Personal Independence Payment

(asked on 21st February 2022) - View Source

Question to the Department for Work and Pensions:

To ask the Secretary of State for Work and Pensions, if she will make an assessment of the potential merits of changing personal independence payment (PIP) criteria so that people with worsening health conditions who did not receive the mobility component of PIP prior to reaching retirement age can claim that component (a) on and (b) after reaching retirement age in the event that their health condition worsens.


Answered by
Chloe Smith Portrait
Chloe Smith
This question was answered on 24th February 2022

The aim of Personal Independence Payment (PIP) is to focus additional help with the extra costs of disability on people who become severely disabled earlier in life and who, as a consequence, face limited opportunities to work, earn and save compared with other people.
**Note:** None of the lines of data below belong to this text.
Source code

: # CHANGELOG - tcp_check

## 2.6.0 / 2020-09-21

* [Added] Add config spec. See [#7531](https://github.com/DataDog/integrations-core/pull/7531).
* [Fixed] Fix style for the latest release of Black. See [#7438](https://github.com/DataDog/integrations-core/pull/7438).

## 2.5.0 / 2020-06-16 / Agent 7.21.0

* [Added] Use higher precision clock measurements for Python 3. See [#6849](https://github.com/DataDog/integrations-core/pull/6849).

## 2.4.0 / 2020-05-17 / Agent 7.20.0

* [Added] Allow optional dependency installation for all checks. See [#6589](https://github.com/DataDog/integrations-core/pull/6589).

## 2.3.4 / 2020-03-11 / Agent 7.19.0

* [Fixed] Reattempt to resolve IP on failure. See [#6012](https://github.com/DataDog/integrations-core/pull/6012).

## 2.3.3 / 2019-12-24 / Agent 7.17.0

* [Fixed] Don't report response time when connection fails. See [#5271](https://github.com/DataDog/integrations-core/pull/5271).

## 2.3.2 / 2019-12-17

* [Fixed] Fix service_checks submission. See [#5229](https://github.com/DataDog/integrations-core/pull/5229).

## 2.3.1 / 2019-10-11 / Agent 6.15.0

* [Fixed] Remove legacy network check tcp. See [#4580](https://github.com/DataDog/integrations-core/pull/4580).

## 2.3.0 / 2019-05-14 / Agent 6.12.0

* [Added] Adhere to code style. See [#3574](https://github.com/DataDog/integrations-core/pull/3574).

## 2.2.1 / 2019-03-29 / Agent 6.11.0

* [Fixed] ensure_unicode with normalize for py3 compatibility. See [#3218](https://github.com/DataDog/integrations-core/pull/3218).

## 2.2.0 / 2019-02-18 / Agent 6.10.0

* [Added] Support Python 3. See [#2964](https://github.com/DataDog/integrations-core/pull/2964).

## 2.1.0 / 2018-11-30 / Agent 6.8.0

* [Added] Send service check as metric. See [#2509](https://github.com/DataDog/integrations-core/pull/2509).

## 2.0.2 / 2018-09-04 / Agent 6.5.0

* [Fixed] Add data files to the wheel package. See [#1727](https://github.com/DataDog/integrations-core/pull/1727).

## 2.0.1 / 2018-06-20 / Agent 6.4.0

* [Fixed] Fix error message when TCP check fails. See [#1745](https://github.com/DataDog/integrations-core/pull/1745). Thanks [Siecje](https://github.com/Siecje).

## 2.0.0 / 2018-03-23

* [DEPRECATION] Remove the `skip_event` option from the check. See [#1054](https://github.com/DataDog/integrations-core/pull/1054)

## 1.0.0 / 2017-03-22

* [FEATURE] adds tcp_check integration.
Once PIP has been awarded, and subject to the conditions of entitlement continuing to be met, it can continue in payment after reaching State Pension age (SPa).

It is normal for social security schemes to contain different provisions for people at different stages of their lives, which reflect varying priorities and circumstances. For PIP, claimants who are in receipt of the benefit when they reach SPa can continue to receive it after that point but cannot establish a new entitlement to the mobility component or receive a higher award of the mobility component if they were receiving the standard rate. This was also the case for Disability Living Allowance which PIP replaces.

These rules recognise that developing mobility needs is a common and foreseeable feature of the ageing process and puts PIP recipients in the same position as someone over State Pension age who claims Attendance Allowance which does not have a mobility component.

We have no plans to review these rules.